YOUR TASK: The records below must be output exactly, without pictures.

AVAILABLE RECORDS Block Start

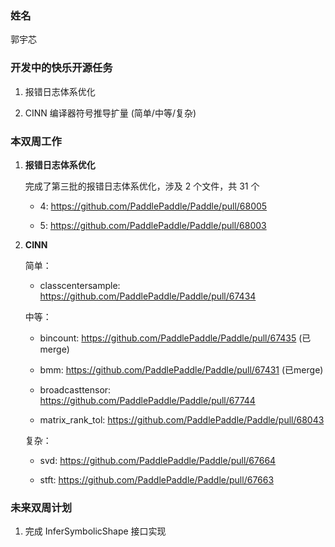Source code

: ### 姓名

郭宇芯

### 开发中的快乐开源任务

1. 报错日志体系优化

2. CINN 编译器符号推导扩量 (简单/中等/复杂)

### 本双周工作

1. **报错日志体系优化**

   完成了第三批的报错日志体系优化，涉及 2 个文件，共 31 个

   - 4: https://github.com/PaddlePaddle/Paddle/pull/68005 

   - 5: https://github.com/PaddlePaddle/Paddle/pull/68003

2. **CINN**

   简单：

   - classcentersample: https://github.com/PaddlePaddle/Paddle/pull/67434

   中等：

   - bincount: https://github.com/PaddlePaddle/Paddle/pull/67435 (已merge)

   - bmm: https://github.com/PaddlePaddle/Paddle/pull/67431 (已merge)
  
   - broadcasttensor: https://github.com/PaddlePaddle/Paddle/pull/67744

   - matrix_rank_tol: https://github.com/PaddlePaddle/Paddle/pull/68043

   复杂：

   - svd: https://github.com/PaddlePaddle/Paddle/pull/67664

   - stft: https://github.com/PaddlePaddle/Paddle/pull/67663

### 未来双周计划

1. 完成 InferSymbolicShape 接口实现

AVAILABLE RECORDS Block End

YOUR SOLUTION:
Source code

: ### 姓名

郭宇芯

### 开发中的快乐开源任务

1. 报错日志体系优化

2. CINN 编译器符号推导扩量 (简单/中等/复杂)

### 本双周工作

1. **报错日志体系优化**

   完成了第三批的报错日志体系优化，涉及 2 个文件，共 31 个

   - 4: https://github.com/PaddlePaddle/Paddle/pull/68005 

   - 5: https://github.com/PaddlePaddle/Paddle/pull/68003

2. **CINN**

   简单：

   - classcentersample: https://github.com/PaddlePaddle/Paddle/pull/67434

   中等：

   - bincount: https://github.com/PaddlePaddle/Paddle/pull/67435 (已merge)

   - bmm: https://github.com/PaddlePaddle/Paddle/pull/67431 (已merge)
  
   - broadcasttensor: https://github.com/PaddlePaddle/Paddle/pull/67744

   - matrix_rank_tol: https://github.com/PaddlePaddle/Paddle/pull/68043

   复杂：

   - svd: https://github.com/PaddlePaddle/Paddle/pull/67664

   - stft: https://github.com/PaddlePaddle/Paddle/pull/67663

### 未来双周计划

1. 完成 InferSymbolicShape 接口实现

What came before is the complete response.